What he didn’t want to write was a cartoonish Southern story “where everybody’s got a hand on the hip and is saying hilarious things in arch grammar,” he says. “And the races are all friendly and if only these brutal men aren’t around what a paradise the South would be. I don’t think that’s the real South.”

Truth in satire

For the real South, Barnhardt begins his story in 2003. The Johnston family fortune has dwindled to a dangerously low level, mostly because Duke hasn’t brought in income for years.

Jerene, however, is adamant the Johnstons will retain their place in Charlotte society, and that her family’s legacy, the paintings that comprise the Mint’s Jarvis Trust for American Art, will never be sold.

So when a fraternity member takes indecent liberties with her daughter during UNC’s sorority rush, Jerene makes the best of the situation, driving in her Mercedes to Durham to extort money from the perpetrator’s father.
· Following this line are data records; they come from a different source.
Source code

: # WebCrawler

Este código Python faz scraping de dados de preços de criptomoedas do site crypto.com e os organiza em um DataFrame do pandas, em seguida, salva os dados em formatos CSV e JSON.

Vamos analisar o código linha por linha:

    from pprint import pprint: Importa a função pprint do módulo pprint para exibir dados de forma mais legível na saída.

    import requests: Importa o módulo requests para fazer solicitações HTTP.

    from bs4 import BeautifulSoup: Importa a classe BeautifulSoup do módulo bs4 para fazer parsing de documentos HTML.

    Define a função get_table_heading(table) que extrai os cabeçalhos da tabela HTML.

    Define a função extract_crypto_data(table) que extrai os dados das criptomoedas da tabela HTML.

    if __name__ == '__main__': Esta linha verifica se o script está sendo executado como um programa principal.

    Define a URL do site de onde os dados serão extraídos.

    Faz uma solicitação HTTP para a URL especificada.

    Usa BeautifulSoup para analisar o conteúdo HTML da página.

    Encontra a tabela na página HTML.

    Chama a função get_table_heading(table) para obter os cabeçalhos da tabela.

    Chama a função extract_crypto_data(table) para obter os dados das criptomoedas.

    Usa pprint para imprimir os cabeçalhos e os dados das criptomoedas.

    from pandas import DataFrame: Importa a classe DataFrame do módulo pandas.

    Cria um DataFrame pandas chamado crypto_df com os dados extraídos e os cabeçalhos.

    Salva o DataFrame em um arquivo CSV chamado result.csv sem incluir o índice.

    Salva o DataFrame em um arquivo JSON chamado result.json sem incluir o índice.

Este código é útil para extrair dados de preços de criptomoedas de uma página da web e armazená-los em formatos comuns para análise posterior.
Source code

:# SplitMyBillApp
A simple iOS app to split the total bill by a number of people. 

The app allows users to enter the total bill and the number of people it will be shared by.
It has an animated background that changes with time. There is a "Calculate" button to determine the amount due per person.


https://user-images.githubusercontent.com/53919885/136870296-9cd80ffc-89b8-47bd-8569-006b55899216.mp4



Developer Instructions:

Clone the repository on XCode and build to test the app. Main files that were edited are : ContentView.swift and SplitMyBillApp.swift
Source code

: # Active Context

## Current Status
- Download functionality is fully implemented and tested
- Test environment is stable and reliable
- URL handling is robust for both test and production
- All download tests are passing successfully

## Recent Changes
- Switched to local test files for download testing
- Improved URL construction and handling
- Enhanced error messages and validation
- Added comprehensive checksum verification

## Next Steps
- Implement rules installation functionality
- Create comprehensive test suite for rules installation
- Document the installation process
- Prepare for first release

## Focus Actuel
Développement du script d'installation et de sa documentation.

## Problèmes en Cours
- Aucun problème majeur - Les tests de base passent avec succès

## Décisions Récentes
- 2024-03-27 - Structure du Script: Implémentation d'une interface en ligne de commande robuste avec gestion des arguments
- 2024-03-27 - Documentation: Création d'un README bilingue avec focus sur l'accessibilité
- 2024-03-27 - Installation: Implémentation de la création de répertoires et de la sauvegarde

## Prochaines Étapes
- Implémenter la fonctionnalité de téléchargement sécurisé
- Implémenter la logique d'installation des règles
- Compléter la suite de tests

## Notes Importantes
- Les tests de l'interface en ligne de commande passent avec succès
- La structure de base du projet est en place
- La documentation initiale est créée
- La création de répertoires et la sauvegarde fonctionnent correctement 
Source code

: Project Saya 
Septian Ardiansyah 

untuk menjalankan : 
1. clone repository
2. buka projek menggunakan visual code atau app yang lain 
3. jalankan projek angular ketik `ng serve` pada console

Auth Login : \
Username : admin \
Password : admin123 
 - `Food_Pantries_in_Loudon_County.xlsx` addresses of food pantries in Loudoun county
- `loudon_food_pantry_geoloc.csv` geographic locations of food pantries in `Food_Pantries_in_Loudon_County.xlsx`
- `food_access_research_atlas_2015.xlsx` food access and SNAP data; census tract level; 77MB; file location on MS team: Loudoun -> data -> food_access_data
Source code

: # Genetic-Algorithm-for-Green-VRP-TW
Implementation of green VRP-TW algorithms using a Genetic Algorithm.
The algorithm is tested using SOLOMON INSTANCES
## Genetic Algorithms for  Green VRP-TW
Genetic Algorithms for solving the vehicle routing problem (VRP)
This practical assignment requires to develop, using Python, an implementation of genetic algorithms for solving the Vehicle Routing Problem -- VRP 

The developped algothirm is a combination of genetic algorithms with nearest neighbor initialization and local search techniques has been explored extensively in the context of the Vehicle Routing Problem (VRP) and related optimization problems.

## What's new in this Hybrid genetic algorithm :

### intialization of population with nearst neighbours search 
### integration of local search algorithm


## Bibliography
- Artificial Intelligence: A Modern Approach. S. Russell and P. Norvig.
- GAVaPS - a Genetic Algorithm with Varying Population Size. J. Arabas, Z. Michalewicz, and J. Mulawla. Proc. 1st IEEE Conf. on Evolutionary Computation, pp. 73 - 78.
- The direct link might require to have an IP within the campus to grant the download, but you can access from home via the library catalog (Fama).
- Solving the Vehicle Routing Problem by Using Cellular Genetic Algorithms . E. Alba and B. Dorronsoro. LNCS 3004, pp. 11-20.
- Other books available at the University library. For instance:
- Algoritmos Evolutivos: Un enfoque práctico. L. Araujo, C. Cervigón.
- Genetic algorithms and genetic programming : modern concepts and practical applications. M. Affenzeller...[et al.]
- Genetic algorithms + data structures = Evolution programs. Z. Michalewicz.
She is so efficient that she returns in time for her annual fundraiser at the Mint.

Many Charlotte institutions show up in these pages, and while some names are changed, it’s easy to imagine the model for Mecklenburg Country Day or Charlottetowne Country Club, “the city’s most exclusive, discriminating judgmental, double- and triple-screened enclave.”

For 368 pages, the Johnstons confront scandal and unraveling secrets. Fortunes are lost. Guns are fired. There is much hilarity.

But there is also something poignantly real about Barnhardt’s characters. “As rollicking a good time as it is,” McCorkle says, “there’s a whole lot of truth buried within.”

We even end up cheering for Jerene, who carries on like a 21st-century Scarlett O’Hara. Nothing defeats her. Not even fresh blood on the $300 blouse she bought at Nordstrom.

Some people in Charlotte may not care for this book. A lot of readers are going to love it.